» **Task to carry out**
Write out all of the entries that follow, word for word, but skip the pictures.
━━━━
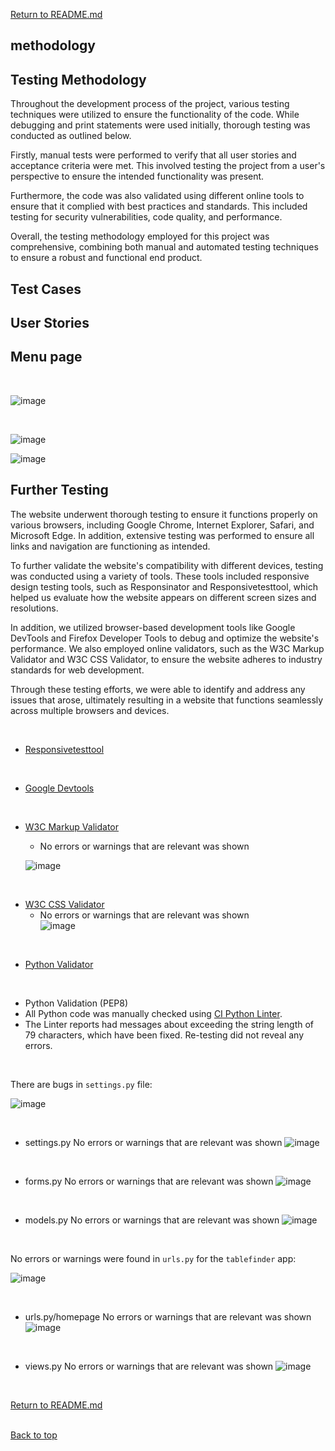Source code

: [Return to README.md](../README.md)
## methodology
## Testing Methodology
Throughout the development process of the project, various testing techniques were utilized to ensure the functionality of the code. While debugging and print statements were used initially, thorough testing was conducted as outlined below.

Firstly, manual tests were performed to verify that all user stories and acceptance criteria were met. This involved testing the project from a user's perspective to ensure the intended functionality was present.

Furthermore, the code was also validated using different online tools to ensure that it complied with best practices and standards. This included testing for security vulnerabilities, code quality, and performance.

Overall, the testing methodology employed for this project was comprehensive, combining both manual and automated testing techniques to ensure a robust and functional end product.


## Test Cases
## User Stories
## Menu page
<br>

![image](https://user-images.githubusercontent.com/114075332/230737405-533e9e6f-d921-4f46-8ebc-2034e257d638.png)

<br>

![image](https://user-images.githubusercontent.com/114075332/230737480-439ee47f-51db-4ded-a2ac-60beedc83bf4.png)
<br>

![image](https://user-images.githubusercontent.com/114075332/230737542-b0099225-a96e-46f6-8630-a3ce27309b7a.png)
<br>

## Further Testing

The website underwent thorough testing to ensure it functions properly on various browsers, including Google Chrome, Internet Explorer, Safari, and Microsoft Edge. In addition, extensive testing was performed to ensure all links and navigation are functioning as intended.

To further validate the website's compatibility with different devices, testing was conducted using a variety of tools. These tools included responsive design testing tools, such as Responsinator and Responsivetesttool, which helped us evaluate how the website appears on different screen sizes and resolutions.

In addition, we utilized browser-based development tools like Google DevTools and Firefox Developer Tools to debug and optimize the website's performance. We also employed online validators, such as the W3C Markup Validator and W3C CSS Validator, to ensure the website adheres to industry standards for web development.

Through these testing efforts, we were able to identify and address any issues that arose, ultimately resulting in a website that functions seamlessly across multiple browsers and devices.

<br>

+ [Responsivetesttool](https://responsivetesttool.com/)
  
<br>
   
 + [Google Devtools](https://developers.google.com/web/tools/chrome-devtools)
  
<br>

+ [W3C Markup Validator](https://validator.w3.org/)
  + No errors or warnings that are relevant was shown<br>

  ![image](./img/validator/html-index.png)

<br>

+ [W3C CSS Validator](https://jigsaw.w3.org/css-validator/)
  + No errors or warnings that are relevant was shown<br>
![image](./img/validator/css-home.png)

<br>

+ [Python Validator](https://www.python.org/dev/peps/pep-0008/#code-lay-out)


 <br>


+ Python Validation (PEP8)
 + All Python code was manually checked using [CI Python Linter](https://pep8ci.herokuapp.com/). 
  + The Linter reports had messages about exceeding the string length of 79 characters, which have been fixed. Re-testing did not reveal any errors.
  

 <br>

 There are bugs in `settings.py` file:

![image](./img/validator/bugssettings.py.png)



<br>

 + settings.py No errors or warnings that are relevant was shown
![image](./img/validator/settings.py.png)

<br>

 + forms.py No errors or warnings that are relevant was shown
![image](./img/validator/forms.py.png)


<br>


 + models.py No errors or warnings that are relevant was shown
![image](./img/validator/models.py.png)


<br>

 No errors or warnings were found in `urls.py` for the `tablefinder` app:

![image](./img/validator/tablefinder%20urls.py.png)


<br>

 + urls.py/homepage No errors or warnings that are relevant was shown
![image](./img/validator/urls.pyhomepage.png)

<br>

 + views.py No errors or warnings that are relevant was shown
![image](./img/validator/views.py.png)

<br>




[Return to README.md](../README.md)
<br>
<br>


[Back to top](#top)







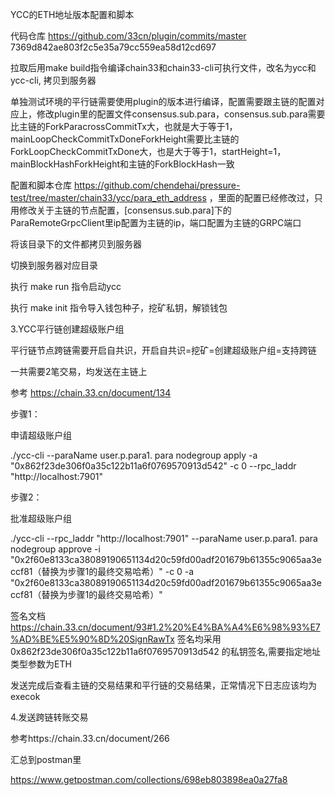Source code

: YCC的ETH地址版本配置和脚本

代码仓库
https://github.com/33cn/plugin/commits/master 7369d842ae803f2c5e35a79cc559ea58d12cd697

拉取后用make build指令编译chain33和chain33-cli可执行文件，改名为ycc和ycc-cli, 拷贝到服务器

单独测试环境的平行链需要使用plugin的版本进行编译，配置需要跟主链的配置对应上，修改plugin里的配置文件consensus.sub.para，consensus.sub.para需要比主链的ForkParacrossCommitTx大，也就是大于等于1，mainLoopCheckCommitTxDoneForkHeight需要比主链的ForkLoopCheckCommitTxDone大，也是大于等于1，startHeight=1，mainBlockHashForkHeight和主链的ForkBlockHash一致

配置和脚本仓库 https://github.com/chendehai/pressure-test/tree/master/chain33/ycc/para_eth_address ，里面的配置已经修改过，只用修改关于主链的节点配置，[consensus.sub.para]下的ParaRemoteGrpcClient里ip配置为主链的ip，端口配置为主链的GRPC端口

将该目录下的文件都拷贝到服务器

切换到服务器对应目录

执行 make run 指令启动ycc

执行 make init 指令导入钱包种子，挖矿私钥，解锁钱包



3.YCC平行链创建超级账户组

平行链节点跨链需要开启自共识，开启自共识=挖矿=创建超级账户组=支持跨链

一共需要2笔交易，均发送在主链上

参考 https://chain.33.cn/document/134

步骤1：

申请超级账户组

./ycc-cli --paraName user.p.para1. para nodegroup apply -a "0x862f23de306f0a35c122b11a6f0769570913d542" -c 0 --rpc_laddr "http://localhost:7901"

步骤2：

批准超级账户组

./ycc-cli --rpc_laddr "http://localhost:7901" --paraName user.p.para1. para nodegroup approve -i "0x2f60e8133ca38089190651134d20c59fd00adf201679b61355c9065aa3eccf81（替换为步骤1的最终交易哈希）" -c 0 -a "0x2f60e8133ca38089190651134d20c59fd00adf201679b61355c9065aa3eccf81（替换为步骤1的最终交易哈希）"

签名文档 https://chain.33.cn/document/93#1.2%20%E4%BA%A4%E6%98%93%E7%AD%BE%E5%90%8D%20SignRawTx
签名均采用 0x862f23de306f0a35c122b11a6f0769570913d542 的私钥签名,需要指定地址类型参数为ETH

发送完成后查看主链的交易结果和平行链的交易结果，正常情况下日志应该均为execok

4.发送跨链转账交易

参考https://chain.33.cn/document/266

汇总到postman里

https://www.getpostman.com/collections/698eb803898ea0a27fa8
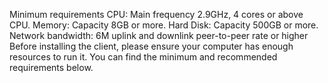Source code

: Minimum requirements
CPU: Main frequency 2.9GHz, 4 cores or above CPU.
Memory: Capacity 8GB or more.
Hard Disk: Capacity 500GB or more.
Network bandwidth: 6M uplink and downlink peer-to-peer rate or higher
Before installing the client, please ensure your computer has enough resources to run it. You can find the minimum and recommended requirements below.
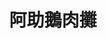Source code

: ---
title: "阿助鵝肉攤"
description: "阿助鵝肉攤"
layout: shop
keywords:
  - 美食競賽
  - 台灣美食
  - 美食精選
datePublished: "2025-06-30"
dateModified: "2025-07-04"
city: "台中市"
district: "南屯區"
address: "台中市南屯區南屯路二段160號"
phone: "0424731301"
geo: "24.136304779338584, 120.65147689127306"
google_map: "https://maps.app.goo.gl/nAfUVrftfQgQkKbF9"
footinder: "https://footinder.com.tw/%E5%8F%B0%E4%B8%AD%E5%B8%82%E5%8D%97%E5%B1%AF%E5%8D%80/134916/"
official: "https://www.facebook.com/p/%E9%98%BF%E5%8A%A9%E9%B5%9D%E8%82%89%E6%B5%B7%E7%94%A2-100069577371965/"
award:
  - name: "500盤"
    year: "2024"
    entries:
      - dishes:
          - "鹹水鵝肉"

---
━━━━
» **Written answer**
Source code

: [Return to README.md](../README.md)
## methodology
## Testing Methodology
Throughout the development process of the project, various testing techniques were utilized to ensure the functionality of the code. While debugging and print statements were used initially, thorough testing was conducted as outlined below.

Firstly, manual tests were performed to verify that all user stories and acceptance criteria were met. This involved testing the project from a user's perspective to ensure the intended functionality was present.

Furthermore, the code was also validated using different online tools to ensure that it complied with best practices and standards. This included testing for security vulnerabilities, code quality, and performance.

Overall, the testing methodology employed for this project was comprehensive, combining both manual and automated testing techniques to ensure a robust and functional end product.


## Test Cases
## User Stories
## Menu page
<br>

![image](https://user-images.githubusercontent.com/114075332/230737405-533e9e6f-d921-4f46-8ebc-2034e257d638.png)

<br>

![image](https://user-images.githubusercontent.com/114075332/230737480-439ee47f-51db-4ded-a2ac-60beedc83bf4.png)
<br>

![image](https://user-images.githubusercontent.com/114075332/230737542-b0099225-a96e-46f6-8630-a3ce27309b7a.png)
<br>

## Further Testing

The website underwent thorough testing to ensure it functions properly on various browsers, including Google Chrome, Internet Explorer, Safari, and Microsoft Edge. In addition, extensive testing was performed to ensure all links and navigation are functioning as intended.

To further validate the website's compatibility with different devices, testing was conducted using a variety of tools. These tools included responsive design testing tools, such as Responsinator and Responsivetesttool, which helped us evaluate how the website appears on different screen sizes and resolutions.

In addition, we utilized browser-based development tools like Google DevTools and Firefox Developer Tools to debug and optimize the website's performance. We also employed online validators, such as the W3C Markup Validator and W3C CSS Validator, to ensure the website adheres to industry standards for web development.

Through these testing efforts, we were able to identify and address any issues that arose, ultimately resulting in a website that functions seamlessly across multiple browsers and devices.

<br>

+ [Responsivetesttool](https://responsivetesttool.com/)
  
<br>
   
 + [Google Devtools](https://developers.google.com/web/tools/chrome-devtools)
  
<br>

+ [W3C Markup Validator](https://validator.w3.org/)
  + No errors or warnings that are relevant was shown<br>

  ![image](./img/validator/html-index.png)

<br>

+ [W3C CSS Validator](https://jigsaw.w3.org/css-validator/)
  + No errors or warnings that are relevant was shown<br>
![image](./img/validator/css-home.png)

<br>

+ [Python Validator](https://www.python.org/dev/peps/pep-0008/#code-lay-out)


 <br>


+ Python Validation (PEP8)
 + All Python code was manually checked using [CI Python Linter](https://pep8ci.herokuapp.com/). 
  + The Linter reports had messages about exceeding the string length of 79 characters, which have been fixed. Re-testing did not reveal any errors.
  

 <br>

 There are bugs in `settings.py` file:

![image](./img/validator/bugssettings.py.png)



<br>

 + settings.py No errors or warnings that are relevant was shown
![image](./img/validator/settings.py.png)

<br>

 + forms.py No errors or warnings that are relevant was shown
![image](./img/validator/forms.py.png)


<br>


 + models.py No errors or warnings that are relevant was shown
![image](./img/validator/models.py.png)


<br>

 No errors or warnings were found in `urls.py` for the `tablefinder` app:

![image](./img/validator/tablefinder%20urls.py.png)


<br>

 + urls.py/homepage No errors or warnings that are relevant was shown
![image](./img/validator/urls.pyhomepage.png)

<br>

 + views.py No errors or warnings that are relevant was shown
![image](./img/validator/views.py.png)

<br>




[Return to README.md](../README.md)
<br>
<br>


[Back to top](#top)







Source code

: YCC的ETH地址版本配置和脚本

代码仓库
https://github.com/33cn/plugin/commits/master 7369d842ae803f2c5e35a79cc559ea58d12cd697

拉取后用make build指令编译chain33和chain33-cli可执行文件，改名为ycc和ycc-cli, 拷贝到服务器

单独测试环境的平行链需要使用plugin的版本进行编译，配置需要跟主链的配置对应上，修改plugin里的配置文件consensus.sub.para，consensus.sub.para需要比主链的ForkParacrossCommitTx大，也就是大于等于1，mainLoopCheckCommitTxDoneForkHeight需要比主链的ForkLoopCheckCommitTxDone大，也是大于等于1，startHeight=1，mainBlockHashForkHeight和主链的ForkBlockHash一致

配置和脚本仓库 https://github.com/chendehai/pressure-test/tree/master/chain33/ycc/para_eth_address ，里面的配置已经修改过，只用修改关于主链的节点配置，[consensus.sub.para]下的ParaRemoteGrpcClient里ip配置为主链的ip，端口配置为主链的GRPC端口

将该目录下的文件都拷贝到服务器

切换到服务器对应目录

执行 make run 指令启动ycc

执行 make init 指令导入钱包种子，挖矿私钥，解锁钱包



3.YCC平行链创建超级账户组

平行链节点跨链需要开启自共识，开启自共识=挖矿=创建超级账户组=支持跨链

一共需要2笔交易，均发送在主链上

参考 https://chain.33.cn/document/134

步骤1：

申请超级账户组

./ycc-cli --paraName user.p.para1. para nodegroup apply -a "0x862f23de306f0a35c122b11a6f0769570913d542" -c 0 --rpc_laddr "http://localhost:7901"

步骤2：

批准超级账户组

./ycc-cli --rpc_laddr "http://localhost:7901" --paraName user.p.para1. para nodegroup approve -i "0x2f60e8133ca38089190651134d20c59fd00adf201679b61355c9065aa3eccf81（替换为步骤1的最终交易哈希）" -c 0 -a "0x2f60e8133ca38089190651134d20c59fd00adf201679b61355c9065aa3eccf81（替换为步骤1的最终交易哈希）"

签名文档 https://chain.33.cn/document/93#1.2%20%E4%BA%A4%E6%98%93%E7%AD%BE%E5%90%8D%20SignRawTx
签名均采用 0x862f23de306f0a35c122b11a6f0769570913d542 的私钥签名,需要指定地址类型参数为ETH

发送完成后查看主链的交易结果和平行链的交易结果，正常情况下日志应该均为execok

4.发送跨链转账交易

参考https://chain.33.cn/document/266

汇总到postman里

https://www.getpostman.com/collections/698eb803898ea0a27fa8
Source code

: Minimum requirements
CPU: Main frequency 2.9GHz, 4 cores or above CPU.
Memory: Capacity 8GB or more.
Hard Disk: Capacity 500GB or more.
Network bandwidth: 6M uplink and downlink peer-to-peer rate or higher
Before installing the client, please ensure your computer has enough resources to run it. You can find the minimum and recommended requirements below.
Source code

: ---
title: "阿助鵝肉攤"
description: "阿助鵝肉攤"
layout: shop
keywords:
  - 美食競賽
  - 台灣美食
  - 美食精選
datePublished: "2025-06-30"
dateModified: "2025-07-04"
city: "台中市"
district: "南屯區"
address: "台中市南屯區南屯路二段160號"
phone: "0424731301"
geo: "24.136304779338584, 120.65147689127306"
google_map: "https://maps.app.goo.gl/nAfUVrftfQgQkKbF9"
footinder: "https://footinder.com.tw/%E5%8F%B0%E4%B8%AD%E5%B8%82%E5%8D%97%E5%B1%AF%E5%8D%80/134916/"
official: "https://www.facebook.com/p/%E9%98%BF%E5%8A%A9%E9%B5%9D%E8%82%89%E6%B5%B7%E7%94%A2-100069577371965/"
award:
  - name: "500盤"
    year: "2024"
    entries:
      - dishes:
          - "鹹水鵝肉"

---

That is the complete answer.